Department of Applied Mathematics and Computer Science, Universidad del Rosario, Bogotá, 111711, Colombia.
Institut Jacques Monod, CNRS UMR 7592, Université Paris Diderot, Université de Paris, 750205, Paris, France.
J Math Biol. 2021 Mar 25;82(5):39. doi: 10.1007/s00285-021-01593-3.

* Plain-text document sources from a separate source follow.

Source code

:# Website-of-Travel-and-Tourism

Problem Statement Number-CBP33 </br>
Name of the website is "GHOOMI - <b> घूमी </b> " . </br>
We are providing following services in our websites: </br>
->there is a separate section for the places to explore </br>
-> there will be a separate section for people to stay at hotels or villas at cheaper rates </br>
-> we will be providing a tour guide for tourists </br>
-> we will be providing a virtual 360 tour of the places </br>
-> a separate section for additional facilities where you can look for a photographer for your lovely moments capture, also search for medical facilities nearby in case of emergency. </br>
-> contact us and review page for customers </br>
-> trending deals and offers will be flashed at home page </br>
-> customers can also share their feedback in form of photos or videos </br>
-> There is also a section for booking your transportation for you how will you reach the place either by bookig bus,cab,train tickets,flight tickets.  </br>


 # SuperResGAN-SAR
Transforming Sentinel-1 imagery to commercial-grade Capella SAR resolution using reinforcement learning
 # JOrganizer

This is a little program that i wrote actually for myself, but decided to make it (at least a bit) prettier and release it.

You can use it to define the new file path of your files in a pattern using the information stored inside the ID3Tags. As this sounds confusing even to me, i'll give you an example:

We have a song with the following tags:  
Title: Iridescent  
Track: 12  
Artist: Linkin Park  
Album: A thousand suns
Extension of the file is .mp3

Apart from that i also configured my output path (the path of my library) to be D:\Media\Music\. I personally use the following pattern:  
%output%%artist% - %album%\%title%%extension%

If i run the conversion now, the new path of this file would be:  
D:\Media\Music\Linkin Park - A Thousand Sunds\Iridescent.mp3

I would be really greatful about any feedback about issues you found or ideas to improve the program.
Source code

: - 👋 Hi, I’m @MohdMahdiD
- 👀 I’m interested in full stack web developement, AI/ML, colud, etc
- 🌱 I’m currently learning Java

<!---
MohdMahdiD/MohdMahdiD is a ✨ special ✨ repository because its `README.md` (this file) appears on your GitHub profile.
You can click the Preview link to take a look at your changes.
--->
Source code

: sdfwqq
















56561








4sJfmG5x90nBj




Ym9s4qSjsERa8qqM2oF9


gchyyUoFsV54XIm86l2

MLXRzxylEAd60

The misconformation and aggregation of the protein Amyloid-Beta (A[Formula: see text]) is a key event in the propagation of Alzheimer's Disease (AD). Different types of assemblies are identified, with long fibrils and plaques deposing during the late stages of AD. In the earlier stages, the disease spread is driven by the formation and the spatial propagation of small amorphous assemblies called oligomers. We propose a model dedicated to studying those early stages, in the vicinity of a few neurons and after a polymer seed has been formed. We build a reaction-diffusion model, with a Becker-Döring-like system that includes fragmentation and size-dependent diffusion. We hereby establish the theoretical framework necessary for the proper use of this model, by proving the existence of solutions using a fixed point method.
蛋白质淀粉样-β(A[Formula: see text])的错误折叠和聚集是阿尔茨海默病(AD)传播的关键事件。已经鉴定出不同类型的聚集体,在 AD 的晚期会有长纤维和斑块沉积。在早期阶段,疾病的传播是由形成和空间传播称为寡聚物的小无定形聚集体驱动的。我们提出了一个专门用于研究几个神经元附近以及形成聚合物种子后的早期阶段的模型。我们构建了一个反应-扩散模型,其中包含了片段化和尺寸相关扩散的 Becker-Döring 样系统。我们通过使用不动点方法证明解的存在,从而为正确使用该模型建立了必要的理论框架。